Setting pictures aside, output exactly the lines from the start of the records to the line with "- 2409aaa: Add missing entity plugins.", that line included.

——

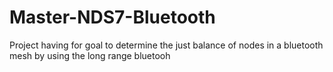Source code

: # Master-NDS7-Bluetooth

Project having for goal to determine the just balance of nodes in a bluetooth mesh by using the long range bluetooh
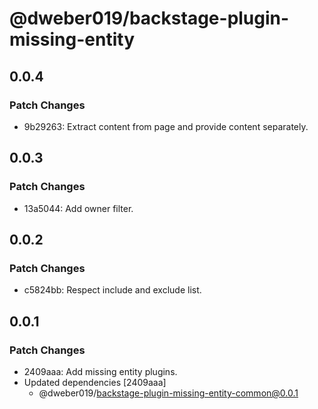# @dweber019/backstage-plugin-missing-entity

## 0.0.4

### Patch Changes

- 9b29263: Extract content from page and provide content separately.

## 0.0.3

### Patch Changes

- 13a5044: Add owner filter.

## 0.0.2

### Patch Changes

- c5824bb: Respect include and exclude list.

## 0.0.1

### Patch Changes

- 2409aaa: Add missing entity plugins.
- Updated dependencies [2409aaa]
  - @dweber019/backstage-plugin-missing-entity-common@0.0.1
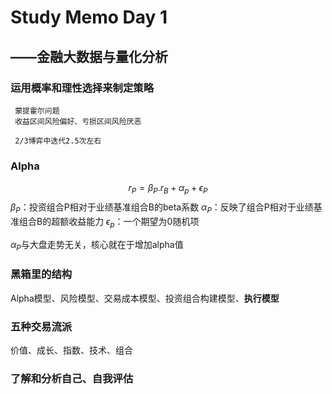 # Study Memo Day 1
## ——金融大数据与量化分析

### 运用概率和理性选择来制定策略
     蒙提霍尔问题
     收益区间风险偏好、亏损区间风险厌恶
     
     2/3博弈中迭代2.5次左右

### Alpha
$$
r_P=\beta_P.r_B+\alpha_p+\epsilon_P
$$
$\beta_P$：投资组合P相对于业绩基准组合B的beta系数 
$\alpha_P$：反映了组合P相对于业绩基准组合B的超额收益能力 
$\epsilon_p$：一个期望为0随机项

$\alpha_P$与大盘走势无关，核心就在于增加alpha值

### 黑箱里的结构

Alpha模型、风险模型、交易成本模型、投资组合构建模型、**执行模型**

### 五种交易流派

价值、成长、指数、技术、组合

### 了解和分析自己、自我评估

​       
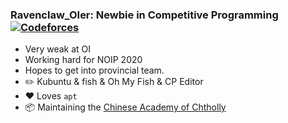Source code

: ### Ravenclaw_OIer:  Newbie in Competitive Programming [![Codeforces](https://cfrating.ihcr.top/?user=Ravenclaw_OIer&style=flat-square)](https://codeforces.com/profile/Ravenclaw_OIer)

- Very weak at OI
- Working hard for NOIP 2020
- Hopes to get into provincial team.
- :pencil2: Kubuntu & fish & Oh My Fish & CP Editor
- :heart: Loves `apt`
- :package: Maintaining the [Chinese Academy of Chtholly](https://wiki.sukasuka.cn)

——

SOLUTION TO THIS TASK:
Source code

: # Master-NDS7-Bluetooth

Project having for goal to determine the just balance of nodes in a bluetooth mesh by using the long range bluetooh
# @dweber019/backstage-plugin-missing-entity

## 0.0.4

### Patch Changes

- 9b29263: Extract content from page and provide content separately.

## 0.0.3

### Patch Changes

- 13a5044: Add owner filter.

## 0.0.2

### Patch Changes

- c5824bb: Respect include and exclude list.

## 0.0.1

### Patch Changes

- 2409aaa: Add missing entity plugins.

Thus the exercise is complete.